2019-06-22

Saturday, June 22, 2019

[Published retroactively on 2021-09-03, unedited.]

Something I’ve been enjoying a lot in the past couple of months is the feeling of freedom in how I move. It’s incredible to me… not just that certain physical motions are intensely gendered, but how utterly invisible that is to most people. I mean – they can probably spot something “wrong” but that’s probably the extent. I don’t think it’s typical for people to be low-key conscious of every muscle contraction in their body because they feel compelled to make sure it’s gendered “correctly.”

I like moving around, when I can, in a fashion that feels more natural to me. Maybe it’s feminine? Hard to tell at this point. It’s definitely not straight-guy.

The dancing is definitely the distilled, refined, pure form of this. There is something amazing about just dancing like a girl.

I thought about this a bit ago, and realized that I have wanted to move, freely, for a very long time. I remember a moment in I think 5th grade or so. For a while I would spend time alone in one room in the house, carefully isolated away from everyone else, and just dance. I think there was probably music involved but I honestly can’t be sure.
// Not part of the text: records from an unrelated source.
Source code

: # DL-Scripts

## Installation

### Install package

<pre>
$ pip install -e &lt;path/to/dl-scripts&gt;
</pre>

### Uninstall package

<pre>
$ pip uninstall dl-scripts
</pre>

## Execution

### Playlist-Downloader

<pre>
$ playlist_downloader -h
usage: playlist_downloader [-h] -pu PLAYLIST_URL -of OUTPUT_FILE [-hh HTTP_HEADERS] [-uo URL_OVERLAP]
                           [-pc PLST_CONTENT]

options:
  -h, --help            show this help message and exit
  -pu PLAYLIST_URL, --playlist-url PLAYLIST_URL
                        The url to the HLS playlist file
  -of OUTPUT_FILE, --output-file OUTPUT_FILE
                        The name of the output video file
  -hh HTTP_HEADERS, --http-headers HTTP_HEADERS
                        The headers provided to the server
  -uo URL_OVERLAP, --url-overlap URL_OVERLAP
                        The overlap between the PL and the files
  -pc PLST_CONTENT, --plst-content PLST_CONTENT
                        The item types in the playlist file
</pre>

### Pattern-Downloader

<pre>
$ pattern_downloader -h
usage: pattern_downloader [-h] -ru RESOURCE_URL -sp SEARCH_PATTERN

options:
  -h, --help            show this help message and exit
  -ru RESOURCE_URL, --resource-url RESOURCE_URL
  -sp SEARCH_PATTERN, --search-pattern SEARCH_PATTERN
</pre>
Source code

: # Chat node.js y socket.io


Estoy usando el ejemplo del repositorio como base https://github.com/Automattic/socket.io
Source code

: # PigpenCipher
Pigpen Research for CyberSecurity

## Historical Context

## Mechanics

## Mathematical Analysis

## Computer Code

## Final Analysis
I remember feeling so right – moving, unfettered, just expressing myself by flowing around the room. It was like a direct tap into a spring of some kind of primal, beautiful joy.

I am much less certain about why that ended. Maybe someone saw and said something, maybe not; maybe I just thought too much and got myself scared. I think I remember a rush of the shame and fear. Whatever happened, I left the experience with a very loud and clear lesson, which is that proper boys do not do “that” and I better not do it ever again if I knew what was good for me.

It still churns in my soul… that I can’t remember much of anything, that the pervasive abuse even happened in the first place that led to all that memory loss, that it’s taken so long to re-emerge, that I still have incredibly conflicted feelings about the people who hurt and abused me in the first place. It hurts to know that an ecstatic, happy little girl once got told she wasn’t allowed to dance, and she had to carry that lashing in her heart for so many years.

But now… now it is 2019. It may have taken a while for her to heal, to find the smuggled memories from so long ago and lovingly dust them off again, but they’re intact.

I still love dancing like a girl.

And for the first time in my life, I really understand why.